“You’re Pregnant. It’s a boy, congratulations!”
When those words were announced my mind exploded. I couldn’t believe what I was hearing. I questioned myself calmly at the corner chair in the doctor’s office, “Is this real, or am I still sleeping?” Then I realized that the result had proved, I was really now a father. I remember sitting in that silent corner thinking nervously about what I was going to have within a couple months. My conscience thought right away this event was going to draw me back from my goals in life. I had everything going good. I was currently holding down a decent job, attending college, and even life was heading in the right direction. I wasn’t angry or disappointed at what I had heard in the doctor’s office, but more scared and nervous then ever of what to do from here on.
Within a month, my family found out the skeleton that I had been hiding in my closet. At first I was afraid that they wouldn’t accept what I’ve done, because I knew I was just a teenager and already trying to bear a child of my own.
But instead, one day my mom confronted me and said “Son everything is going to be alright.”
I replied, “Yeah right”
Then my brothers and sisters told me, “We’re here for ya.”
I answered in return, “Yea I know.”
That was when I thought to myself that it was easy for everybody to say, everything was going to be alright, but in the back of my mind, it wasn’t true.
I just kept thinking, “Let me see you guys have a child as a teenager.”
For months I was terrified. My lady and I went through the whole pregnancy by faith. We didn’t have any experience of taking care of a child and worse of all we didn’t know how to be parents. Abortion came to mind, but my heart wouldn’t let me go through with it because I couldn’t kill what I’ve created; that would have been murder in my eyes.
Then my son, Jaden was born.
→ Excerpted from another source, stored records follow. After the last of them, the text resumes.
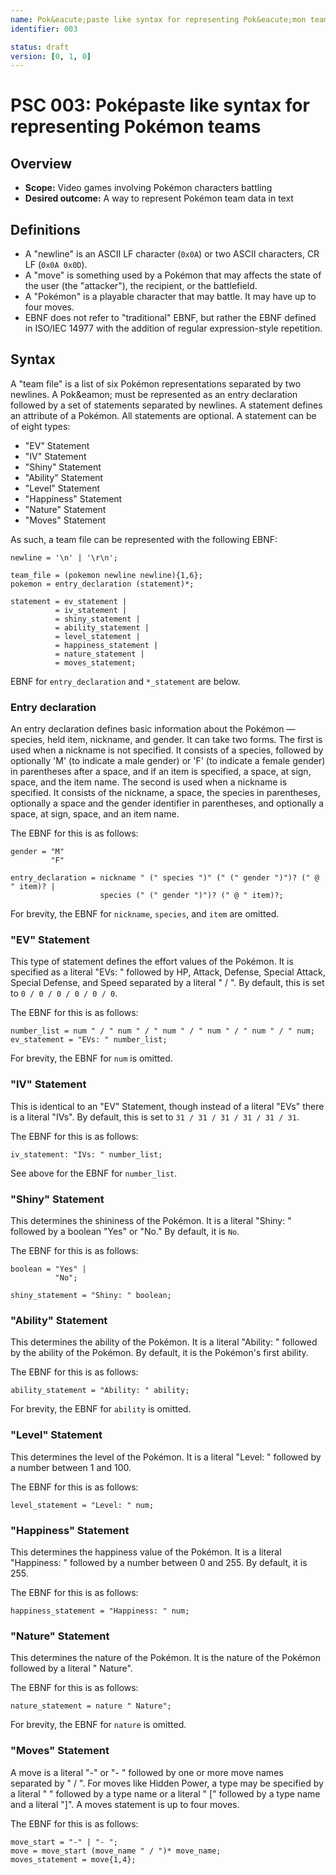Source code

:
 ```yaml
---
name: Pok&eacute;paste like syntax for representing Pok&eacute;mon teams
identifier: 003

status: draft
version: [0, 1, 0]
---
```


# PSC 003: Pok&eacute;paste like syntax for representing Pok&eacute;mon teams

## Overview

* **Scope:** Video games involving Pok&eacute;mon characters battling
* **Desired outcome:** A way to represent Pok&eacute;mon team data in text

## Definitions

* A "newline" is an ASCII LF character (`0x0A`) or two ASCII characters, CR LF
  (`0x0A 0x0D`).
* A "move" is something used by a Pok&eacute;mon that may affects the state of
  the user (the "attacker"), the recipient, or the battlefield.
* A "Pok&eacute;mon" is a playable character that may battle. It may have up to
  four moves.
* EBNF does not refer to "traditional" EBNF, but rather the EBNF defined in
	ISO/IEC 14977 with the addition of regular expression-style repetition.

## Syntax

A "team file" is a list of six Pok&eacute;mon representations separated by two
newlines. A Pok&eamon; must be represented as an entry declaration followed by a
set of statements separated by newlines. A statement defines an attribute of a
Pok&eacute;mon. All statements are optional. A statement can be of eight types:

* "EV" Statement
* "IV" Statement
* "Shiny" Statement
* "Ability" Statement
* "Level" Statement
* "Happiness" Statement
* "Nature" Statement
* "Moves" Statement

As such, a team file can be represented with the following EBNF:

```ebnf
newline = '\n' | '\r\n';

team_file = (pokemon newline newline){1,6};
pokemon = entry_declaration (statement)*;

statement = ev_statement |
          = iv_statement |
          = shiny_statement |
          = ability_statement |
          = level_statement |
          = happiness_statement |
          = nature_statement |
          = moves_statement;
```

EBNF for `entry_declaration` and `*_statement` are below.

### Entry declaration

An entry declaration defines basic information about the Pok&eacute;mon &mdash;
species, held item, nickname, and gender. It can take two forms. The first is
used when a nickname is not specified. It consists of a species, followed by
optionally 'M' (to indicate a male gender) or 'F' (to indicate a female gender)
in parentheses after a space, and if an item is specified, a space, at sign,
space, and the item name. The second is used when a nickname is specified. It
consists of the nickname, a space, the species in parentheses, optionally a
space and the gender identifier in parentheses, and optionally a space, at sign,
space, and an item name.

The EBNF for this is as follows:

```ebnf
gender = "M"
         "F"

entry_declaration = nickname " (" species ")" (" (" gender ")")? (" @ " item)? |
                    species (" (" gender ")")? (" @ " item)?;
```

For brevity, the EBNF for `nickname`, `species`, and `item` are omitted.

### "EV" Statement

This type of statement defines the effort values of the Pok&eacute;mon. It is
specified as a literal "EVs: " followed by HP, Attack, Defense, Special Attack,
Special Defense, and Speed separated by a literal " / ". By default, this is set
to `0 / 0 / 0 / 0 / 0 / 0`.

The EBNF for this is as follows:

```ebnf
number_list = num " / " num " / " num " / " num " / " num " / " num;
ev_statement = "EVs: " number_list;
```

For brevity, the EBNF for `num` is omitted.

### "IV" Statement

This is identical to an "EV" Statement, though instead of a literal "EVs" there
is a literal "IVs". By default, this is set to `31 / 31 / 31 / 31 / 31 / 31`.

The EBNF for this is as follows:

```ebnf
iv_statement: "IVs: " number_list;
```

See above for the EBNF for `number_list`.

### "Shiny" Statement

This determines the shininess of the Pok&eacute;mon. It is a literal "Shiny: "
followed by a boolean "Yes" or "No." By default, it is `No`.

The EBNF for this is as follows:

```ebnf
boolean = "Yes" |
          "No";

shiny_statement = "Shiny: " boolean;
```

### "Ability" Statement

This determines the ability of the Pok&eacute;mon. It is a literal "Ability: "
followed by the ability of the Pok&eacute;mon. By default, it is the
Pok&eacute;mon's first ability.

The EBNF for this is as follows:

```ebnf
ability_statement = "Ability: " ability;
```
For brevity, the EBNF for `ability` is omitted.

### "Level" Statement

This determines the level of the Pok&eacute;mon. It is a literal "Level: "
followed by a number between 1 and 100.

The EBNF for this is as follows:

```ebnf
level_statement = "Level: " num;
```

### "Happiness" Statement

This determines the happiness value of the Pok&eacute;mon. It is a literal
"Happiness: " followed by a number between 0 and 255. By default, it is 255.

The EBNF for this is as follows:

```ebnf
happiness_statement = "Happiness: " num;
```

### "Nature" Statement

This determines the nature of the Pok&eacute;mon. It is the nature of the
Pok&eacute;mon followed by a literal " Nature".

The EBNF for this is as follows:

```ebnf
nature_statement = nature " Nature";
```

For brevity, the EBNF for `nature` is omitted.

### "Moves" Statement

A move is a literal "-" or "- " followed by one or more move names separated by
" / ". For moves like Hidden Power, a type may be specified by a literal " "
followed by a type name or a literal " [" followed by a type name and a literal
"]". A moves statement is up to four moves.

The EBNF for this is as follows:

```ebnf
move_start = "-" | "- ";
move = move_start (move_name " / ")* move_name;
moves_statement = move{1,4};
```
We were struggling on getting things together, such as buying baby needs: diapers, wipes and formula. But we made it through. It was then when it finally hit me that having a child wasn’t as bad as I had imagined. Jaden had changed my opinion on the perspective of being a teenage parent. I now know that teenagers could be as good of parents as mature adults; it just takes time, patience and sacrifices. Jaden is now two months old. He is active and healthy just like as if he was born into the hands of mature parents who knew exactly what they were going to expect.
People often criticize, “It’s impossible to be successful and bear a child at the same time.” I now know that it isn’t impossible. I believe that being a teenage parent doesn’t mean you can’t be successful.